Les travailleuses que j'ai connues avaient une relation curieusement abstraite avec le produit de leur labeur. A peu près un an après que j'aie rencontré Lu Qingmin, ou Min, elle m'a invitée chez elle dans son village natal pour le Nouvel An chinois. Dans le train, elle m'a offert un cadeau : un porte-monnaie de la marque Coach avec une finition en cuir brun. Je l'ai remerciée, en supposant que c'était une imitation, comme à peu près tout ce qui est à vendre à Dongguan. Une fois arrivée chez elle, Min offrit à sa mère un autre cadeau : un sac à main Dooney & Bourke rose, et quelques nuits plus tard, sa sœur exhibait un sac à bandoulière LeSportsac marron. Il m'est apparu progressivement que ces sacs étaient fabriqués dans leur usine, et que chacun d'entre eux était authentique.
La sœur de Min dit à ses parents, "Aux États-Unis, ce sac se vend à 320 dollars." Ses parents, qui sont tous deux paysans, l'ont regardé, sans voix. "Et ce n'est pas tout... Coach est en train de sortir une nouvelle ligne, 2191, dit-elle, chaque sac se vendra à 6 000." Elle fit une pause et ajouta, "je ne sais pas si c'est 6 000 yuans, ou 6 000 dollars américains, mais en tous cas, c'est 6 000." (Rires)
Le copain de la sœur de Min, qui était revenu au village avec elle pour le nouvel an, dit, "Ça n'a pas l'air de valoir tant que ça."
La sœur de Min se retourna vers lui et lui dit, "Il y a des gens qui comprennent vraiment ces choses. T'y comprends que dalle, toi !"
Dans le monde de Min, le sac Coach avait un drôle de cours monétaire. Ce n'est pas vraiment qu'ils ne valaient rien, mais ils étaient très loin de leur valeur réelle, parce que quasiment aucune de leurs connaissances n'aurait voulu en acheter un, ou n'aurait su combien ils valaient. Une fois, quand l'amie de la grande sœur de Min s'est mariée, elle a apporté un sac à main comme cadeau de mariage. Une autre fois, après que Min soit partie de l'usine de sacs à main, sa petite sœur est venue lui rendre visite, apportant deux sacs Coach Signature en cadeaux.

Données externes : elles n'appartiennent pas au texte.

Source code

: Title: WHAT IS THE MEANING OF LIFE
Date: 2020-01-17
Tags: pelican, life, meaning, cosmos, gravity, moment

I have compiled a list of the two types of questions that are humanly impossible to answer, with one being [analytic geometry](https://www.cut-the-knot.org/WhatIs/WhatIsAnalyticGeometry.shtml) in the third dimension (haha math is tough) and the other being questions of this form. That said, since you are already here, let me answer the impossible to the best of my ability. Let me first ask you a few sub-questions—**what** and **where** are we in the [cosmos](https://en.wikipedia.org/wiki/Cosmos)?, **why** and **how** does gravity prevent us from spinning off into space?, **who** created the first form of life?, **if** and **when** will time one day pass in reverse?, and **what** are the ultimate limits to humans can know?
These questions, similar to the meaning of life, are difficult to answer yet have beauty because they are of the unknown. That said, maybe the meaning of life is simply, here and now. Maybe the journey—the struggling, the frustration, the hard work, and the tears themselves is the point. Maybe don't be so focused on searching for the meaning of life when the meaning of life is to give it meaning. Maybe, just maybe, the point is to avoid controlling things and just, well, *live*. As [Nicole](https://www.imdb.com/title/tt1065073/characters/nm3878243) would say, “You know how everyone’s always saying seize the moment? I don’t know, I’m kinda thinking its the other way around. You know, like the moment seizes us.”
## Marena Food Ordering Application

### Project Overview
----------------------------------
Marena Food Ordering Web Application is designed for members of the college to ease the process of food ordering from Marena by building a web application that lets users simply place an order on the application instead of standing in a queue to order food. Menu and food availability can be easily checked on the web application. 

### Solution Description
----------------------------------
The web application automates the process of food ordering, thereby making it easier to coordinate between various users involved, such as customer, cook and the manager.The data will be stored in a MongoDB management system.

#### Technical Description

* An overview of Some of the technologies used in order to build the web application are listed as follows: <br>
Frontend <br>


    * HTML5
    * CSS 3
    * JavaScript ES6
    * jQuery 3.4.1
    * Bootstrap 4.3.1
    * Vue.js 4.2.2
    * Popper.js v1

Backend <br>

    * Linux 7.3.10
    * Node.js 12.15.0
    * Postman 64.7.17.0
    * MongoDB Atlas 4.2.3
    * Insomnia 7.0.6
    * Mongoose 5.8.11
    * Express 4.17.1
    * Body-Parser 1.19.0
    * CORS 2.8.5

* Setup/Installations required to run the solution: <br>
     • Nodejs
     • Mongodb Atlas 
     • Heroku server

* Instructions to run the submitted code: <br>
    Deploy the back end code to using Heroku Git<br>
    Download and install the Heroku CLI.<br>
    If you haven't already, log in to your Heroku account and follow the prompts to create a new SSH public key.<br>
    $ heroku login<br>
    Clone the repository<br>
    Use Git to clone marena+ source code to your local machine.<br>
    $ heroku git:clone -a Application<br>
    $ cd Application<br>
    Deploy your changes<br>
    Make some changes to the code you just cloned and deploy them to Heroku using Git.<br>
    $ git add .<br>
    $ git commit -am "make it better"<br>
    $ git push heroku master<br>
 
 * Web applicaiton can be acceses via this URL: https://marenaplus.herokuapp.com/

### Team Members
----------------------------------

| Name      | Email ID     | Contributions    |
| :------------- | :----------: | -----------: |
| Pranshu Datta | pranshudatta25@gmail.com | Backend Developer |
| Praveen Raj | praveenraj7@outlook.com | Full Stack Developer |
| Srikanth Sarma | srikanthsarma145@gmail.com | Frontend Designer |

J'ai regardé dans la poche zippée de l'un d'entre eux, et j'y ai trouvé une carte imprimée en Anglais, où il était écrit : "Un classique américain. En 1941, la patine lustrée d'un gant de base-ball totalement américain inspira le fondateur de Coach à créer une nouvelle collection de sacs à main faits du même cuir foulonné luxueusement doux. Six talentueux artisans maroquiniers créèrent 12 sacs à main Signature avec des proportions parfaites et un style intemporel. Ils étaient novateurs, fonctionnels, et les femmes de partout les adoraient. Un nouveau classique américain était né."
Je me demande ce que Karl Marx aurait fait de Min et ses sœurs. Leur relation avec le produit de leur labeur était plus compliquée, surprenante et drôle que ce qu'il pouvait imaginer. Et pourtant, sa vision du monde persiste, et avec elle notre tendance à voir les ouvriers comme des masses sans visage, à imaginer que nous pouvons savoir ce qu'ils pensent vraiment.
La première fois que j'ai rencontré Min, elle venait juste d'avoir 18 ans et elle venait de démissionner de son travail sur une ligne d'assemblage d'une usine d'électronique. Durant les deux années suivantes, je l'ai vue changer de travail cinq fois, jusqu'à obtenir un poste lucratif dans le département achats d'une usine de matériel informatique. Plus tard, elle s'est mariée avec un autre travailleur migrant, a emménagé avec lui dans son village, a donné naissance à deux filles, et économisé assez d'argent pour acheter une Buick d'occasion pour elle-même, et un appartement pour ses parents. Elle est récemment retournée, seule, à Dongguan pour prendre un travail dans une usine qui fait des grues de construction, en laissant temporairement son mari et ses enfants au village.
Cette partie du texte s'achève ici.